▶ _ABOUT THIS TASK_
Check each line below for the word "selecting", and copy those that have it.

┌─ MATERIAL FOR THIS TASK

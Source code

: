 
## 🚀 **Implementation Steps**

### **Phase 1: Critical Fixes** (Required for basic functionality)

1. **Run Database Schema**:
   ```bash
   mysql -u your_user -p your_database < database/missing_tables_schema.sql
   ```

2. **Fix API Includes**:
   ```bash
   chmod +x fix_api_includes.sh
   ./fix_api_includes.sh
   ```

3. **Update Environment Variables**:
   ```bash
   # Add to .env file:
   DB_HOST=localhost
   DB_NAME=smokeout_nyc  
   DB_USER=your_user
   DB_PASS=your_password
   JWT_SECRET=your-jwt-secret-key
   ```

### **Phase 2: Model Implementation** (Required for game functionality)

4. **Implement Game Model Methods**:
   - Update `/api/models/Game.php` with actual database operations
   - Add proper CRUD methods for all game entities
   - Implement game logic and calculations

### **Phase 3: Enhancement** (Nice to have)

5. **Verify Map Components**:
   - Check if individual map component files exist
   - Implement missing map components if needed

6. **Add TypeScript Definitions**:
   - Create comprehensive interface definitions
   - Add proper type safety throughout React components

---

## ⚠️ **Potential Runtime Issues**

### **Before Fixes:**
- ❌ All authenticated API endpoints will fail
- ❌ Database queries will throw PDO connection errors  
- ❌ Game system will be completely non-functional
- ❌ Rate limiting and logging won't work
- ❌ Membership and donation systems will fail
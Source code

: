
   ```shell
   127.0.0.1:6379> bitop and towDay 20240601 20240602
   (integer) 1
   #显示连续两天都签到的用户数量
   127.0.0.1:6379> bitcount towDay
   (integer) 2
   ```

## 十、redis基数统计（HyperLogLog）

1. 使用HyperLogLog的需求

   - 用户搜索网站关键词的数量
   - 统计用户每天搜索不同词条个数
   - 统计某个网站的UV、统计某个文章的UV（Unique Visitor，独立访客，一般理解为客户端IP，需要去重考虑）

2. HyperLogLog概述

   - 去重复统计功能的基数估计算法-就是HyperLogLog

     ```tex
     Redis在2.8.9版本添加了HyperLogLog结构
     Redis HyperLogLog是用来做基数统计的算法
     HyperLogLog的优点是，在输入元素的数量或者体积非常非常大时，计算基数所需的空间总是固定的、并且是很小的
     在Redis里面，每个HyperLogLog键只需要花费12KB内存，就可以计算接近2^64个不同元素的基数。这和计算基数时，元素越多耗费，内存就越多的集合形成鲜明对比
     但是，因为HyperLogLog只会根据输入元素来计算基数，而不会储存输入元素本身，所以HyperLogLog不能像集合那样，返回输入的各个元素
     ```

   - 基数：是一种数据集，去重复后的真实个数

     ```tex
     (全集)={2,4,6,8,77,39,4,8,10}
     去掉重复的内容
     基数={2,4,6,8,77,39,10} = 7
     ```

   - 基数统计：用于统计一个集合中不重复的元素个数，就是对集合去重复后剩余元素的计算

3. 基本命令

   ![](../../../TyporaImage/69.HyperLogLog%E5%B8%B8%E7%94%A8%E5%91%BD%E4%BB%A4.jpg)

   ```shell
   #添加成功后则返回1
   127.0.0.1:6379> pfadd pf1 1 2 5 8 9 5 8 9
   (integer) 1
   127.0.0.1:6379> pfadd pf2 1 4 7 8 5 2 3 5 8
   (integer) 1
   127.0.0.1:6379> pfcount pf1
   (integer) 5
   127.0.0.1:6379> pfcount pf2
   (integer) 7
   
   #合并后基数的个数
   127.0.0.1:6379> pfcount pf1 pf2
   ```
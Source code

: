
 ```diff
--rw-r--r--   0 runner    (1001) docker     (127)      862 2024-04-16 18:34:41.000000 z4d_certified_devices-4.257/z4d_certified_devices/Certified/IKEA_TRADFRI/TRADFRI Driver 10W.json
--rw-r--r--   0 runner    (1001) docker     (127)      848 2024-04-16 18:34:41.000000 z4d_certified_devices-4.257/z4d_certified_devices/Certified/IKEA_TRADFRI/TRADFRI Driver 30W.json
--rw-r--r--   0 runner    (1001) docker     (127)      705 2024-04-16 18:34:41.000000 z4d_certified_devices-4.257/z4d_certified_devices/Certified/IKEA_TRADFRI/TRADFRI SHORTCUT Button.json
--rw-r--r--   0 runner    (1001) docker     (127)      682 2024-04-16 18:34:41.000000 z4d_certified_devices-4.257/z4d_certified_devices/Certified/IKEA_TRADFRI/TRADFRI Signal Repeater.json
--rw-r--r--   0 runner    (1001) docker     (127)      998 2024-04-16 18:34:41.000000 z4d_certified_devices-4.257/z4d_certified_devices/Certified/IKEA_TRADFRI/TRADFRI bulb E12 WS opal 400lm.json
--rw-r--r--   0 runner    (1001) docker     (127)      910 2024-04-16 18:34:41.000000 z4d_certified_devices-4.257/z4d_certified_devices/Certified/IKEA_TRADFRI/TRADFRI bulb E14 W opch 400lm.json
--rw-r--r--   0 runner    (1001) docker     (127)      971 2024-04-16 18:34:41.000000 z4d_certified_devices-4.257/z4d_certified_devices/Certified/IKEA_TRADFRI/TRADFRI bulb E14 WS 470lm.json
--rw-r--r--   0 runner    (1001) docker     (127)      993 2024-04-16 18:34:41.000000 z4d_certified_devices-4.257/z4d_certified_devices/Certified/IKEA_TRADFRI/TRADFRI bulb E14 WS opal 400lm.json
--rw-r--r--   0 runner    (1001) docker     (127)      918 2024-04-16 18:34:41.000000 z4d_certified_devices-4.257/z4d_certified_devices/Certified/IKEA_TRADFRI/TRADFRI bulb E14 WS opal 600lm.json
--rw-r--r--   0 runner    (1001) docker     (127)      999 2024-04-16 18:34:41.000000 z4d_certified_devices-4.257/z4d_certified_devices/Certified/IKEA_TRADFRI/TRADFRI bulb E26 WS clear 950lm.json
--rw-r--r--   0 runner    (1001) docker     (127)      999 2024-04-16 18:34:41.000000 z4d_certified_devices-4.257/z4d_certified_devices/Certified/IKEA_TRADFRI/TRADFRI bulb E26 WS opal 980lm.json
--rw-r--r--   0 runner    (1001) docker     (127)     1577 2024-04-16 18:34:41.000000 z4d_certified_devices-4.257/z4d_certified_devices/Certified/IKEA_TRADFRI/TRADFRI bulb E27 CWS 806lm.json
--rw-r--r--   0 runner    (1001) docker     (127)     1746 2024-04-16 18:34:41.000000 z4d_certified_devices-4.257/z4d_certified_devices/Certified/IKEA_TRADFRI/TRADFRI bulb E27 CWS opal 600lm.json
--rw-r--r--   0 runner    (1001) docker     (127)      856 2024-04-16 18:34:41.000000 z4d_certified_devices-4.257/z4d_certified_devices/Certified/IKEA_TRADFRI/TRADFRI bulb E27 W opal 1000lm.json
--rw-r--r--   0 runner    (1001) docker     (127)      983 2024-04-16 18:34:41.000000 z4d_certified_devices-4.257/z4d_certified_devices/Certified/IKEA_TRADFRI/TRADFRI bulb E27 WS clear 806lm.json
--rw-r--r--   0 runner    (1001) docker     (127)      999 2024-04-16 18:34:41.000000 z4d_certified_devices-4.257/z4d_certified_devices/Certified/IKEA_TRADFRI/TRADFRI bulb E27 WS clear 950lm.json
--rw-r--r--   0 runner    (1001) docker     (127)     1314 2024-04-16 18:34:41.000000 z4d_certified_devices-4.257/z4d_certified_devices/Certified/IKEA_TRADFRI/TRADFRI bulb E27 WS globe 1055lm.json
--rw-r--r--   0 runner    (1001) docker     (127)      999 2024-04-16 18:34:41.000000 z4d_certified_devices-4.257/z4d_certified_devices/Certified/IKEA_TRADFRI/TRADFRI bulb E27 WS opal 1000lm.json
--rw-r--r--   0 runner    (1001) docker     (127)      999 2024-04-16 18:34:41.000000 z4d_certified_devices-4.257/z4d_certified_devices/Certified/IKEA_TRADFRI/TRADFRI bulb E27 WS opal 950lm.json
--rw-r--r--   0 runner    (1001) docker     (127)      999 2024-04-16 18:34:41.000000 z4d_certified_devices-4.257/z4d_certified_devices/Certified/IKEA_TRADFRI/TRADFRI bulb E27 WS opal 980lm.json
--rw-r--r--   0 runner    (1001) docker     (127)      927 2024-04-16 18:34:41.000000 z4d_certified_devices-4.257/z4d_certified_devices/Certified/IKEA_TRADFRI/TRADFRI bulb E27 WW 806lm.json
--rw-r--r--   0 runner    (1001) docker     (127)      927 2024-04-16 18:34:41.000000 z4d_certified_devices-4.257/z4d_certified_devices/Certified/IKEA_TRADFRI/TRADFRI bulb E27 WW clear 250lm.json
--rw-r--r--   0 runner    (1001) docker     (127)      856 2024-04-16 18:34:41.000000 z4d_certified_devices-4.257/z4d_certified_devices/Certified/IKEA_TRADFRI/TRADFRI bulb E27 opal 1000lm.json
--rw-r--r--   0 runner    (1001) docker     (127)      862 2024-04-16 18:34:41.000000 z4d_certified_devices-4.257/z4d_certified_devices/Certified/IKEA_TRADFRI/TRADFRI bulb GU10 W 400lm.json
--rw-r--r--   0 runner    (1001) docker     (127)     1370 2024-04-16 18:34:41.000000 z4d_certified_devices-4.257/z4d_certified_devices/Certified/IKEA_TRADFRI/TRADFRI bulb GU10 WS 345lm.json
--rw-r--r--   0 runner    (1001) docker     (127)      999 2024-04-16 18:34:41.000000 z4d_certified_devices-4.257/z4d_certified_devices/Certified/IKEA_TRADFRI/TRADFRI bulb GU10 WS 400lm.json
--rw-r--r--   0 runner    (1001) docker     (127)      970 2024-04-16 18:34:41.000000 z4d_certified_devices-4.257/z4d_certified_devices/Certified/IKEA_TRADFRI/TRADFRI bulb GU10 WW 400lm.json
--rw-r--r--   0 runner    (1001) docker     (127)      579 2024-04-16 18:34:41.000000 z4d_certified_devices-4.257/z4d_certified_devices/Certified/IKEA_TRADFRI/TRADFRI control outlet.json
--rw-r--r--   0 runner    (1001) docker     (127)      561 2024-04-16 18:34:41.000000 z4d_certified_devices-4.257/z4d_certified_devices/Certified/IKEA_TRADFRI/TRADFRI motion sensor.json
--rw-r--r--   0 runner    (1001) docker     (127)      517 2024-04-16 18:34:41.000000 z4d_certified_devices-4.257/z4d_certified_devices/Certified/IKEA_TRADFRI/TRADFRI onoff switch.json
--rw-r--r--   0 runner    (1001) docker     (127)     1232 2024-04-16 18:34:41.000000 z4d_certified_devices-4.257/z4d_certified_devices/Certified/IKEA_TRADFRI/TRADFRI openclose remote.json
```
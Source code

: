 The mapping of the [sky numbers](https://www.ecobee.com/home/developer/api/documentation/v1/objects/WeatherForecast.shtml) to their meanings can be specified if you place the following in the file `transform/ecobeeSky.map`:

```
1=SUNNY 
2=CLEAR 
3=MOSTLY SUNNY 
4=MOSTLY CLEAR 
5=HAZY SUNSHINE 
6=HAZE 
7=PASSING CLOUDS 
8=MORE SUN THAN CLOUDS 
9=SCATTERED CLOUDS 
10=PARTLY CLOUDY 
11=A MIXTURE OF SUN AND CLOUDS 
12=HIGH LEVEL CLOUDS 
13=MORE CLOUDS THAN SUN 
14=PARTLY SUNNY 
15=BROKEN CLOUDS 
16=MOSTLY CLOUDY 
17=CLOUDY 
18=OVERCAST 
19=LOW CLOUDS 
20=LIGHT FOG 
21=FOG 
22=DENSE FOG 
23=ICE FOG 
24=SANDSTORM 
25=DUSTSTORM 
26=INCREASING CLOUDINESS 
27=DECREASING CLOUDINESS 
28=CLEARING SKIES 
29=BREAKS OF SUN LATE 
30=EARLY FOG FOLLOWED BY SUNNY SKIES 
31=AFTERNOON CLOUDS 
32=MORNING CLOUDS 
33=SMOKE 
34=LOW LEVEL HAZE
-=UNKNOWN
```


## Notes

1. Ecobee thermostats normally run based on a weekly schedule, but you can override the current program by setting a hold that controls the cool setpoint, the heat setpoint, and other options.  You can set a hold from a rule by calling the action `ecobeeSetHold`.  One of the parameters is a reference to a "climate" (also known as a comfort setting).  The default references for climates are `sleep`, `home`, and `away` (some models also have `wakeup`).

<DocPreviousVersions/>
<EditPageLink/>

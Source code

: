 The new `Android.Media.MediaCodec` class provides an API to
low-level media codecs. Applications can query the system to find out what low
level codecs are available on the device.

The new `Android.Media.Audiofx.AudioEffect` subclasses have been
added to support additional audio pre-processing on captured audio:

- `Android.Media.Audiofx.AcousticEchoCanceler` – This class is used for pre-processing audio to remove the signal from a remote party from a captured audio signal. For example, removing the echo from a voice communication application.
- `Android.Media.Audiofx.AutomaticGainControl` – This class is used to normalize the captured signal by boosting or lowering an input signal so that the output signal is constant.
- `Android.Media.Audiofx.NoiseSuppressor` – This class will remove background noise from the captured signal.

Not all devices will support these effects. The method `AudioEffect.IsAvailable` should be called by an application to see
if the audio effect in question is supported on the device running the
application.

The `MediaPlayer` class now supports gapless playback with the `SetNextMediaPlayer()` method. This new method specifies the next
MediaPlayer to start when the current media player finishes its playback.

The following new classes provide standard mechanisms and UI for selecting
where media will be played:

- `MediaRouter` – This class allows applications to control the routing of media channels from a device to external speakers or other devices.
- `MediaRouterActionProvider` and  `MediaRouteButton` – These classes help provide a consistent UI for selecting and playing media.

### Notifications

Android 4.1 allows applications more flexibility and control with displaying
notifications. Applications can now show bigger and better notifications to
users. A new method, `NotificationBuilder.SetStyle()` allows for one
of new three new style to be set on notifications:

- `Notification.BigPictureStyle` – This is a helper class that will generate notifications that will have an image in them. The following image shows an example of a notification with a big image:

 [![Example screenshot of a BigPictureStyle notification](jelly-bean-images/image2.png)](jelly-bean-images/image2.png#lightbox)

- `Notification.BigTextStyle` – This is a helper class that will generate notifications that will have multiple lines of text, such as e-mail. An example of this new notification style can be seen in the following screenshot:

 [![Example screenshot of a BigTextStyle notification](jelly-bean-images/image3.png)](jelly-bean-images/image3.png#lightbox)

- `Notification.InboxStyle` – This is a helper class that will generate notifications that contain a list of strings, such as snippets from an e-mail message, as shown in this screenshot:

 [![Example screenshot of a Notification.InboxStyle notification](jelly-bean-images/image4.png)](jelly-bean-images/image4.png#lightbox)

└─

▶ _EXERCISE RESPONSE_
The following new classes provide standard mechanisms and UI for selecting
- `MediaRouterActionProvider` and  `MediaRouteButton` – These classes help provide a consistent UI for selecting and playing media.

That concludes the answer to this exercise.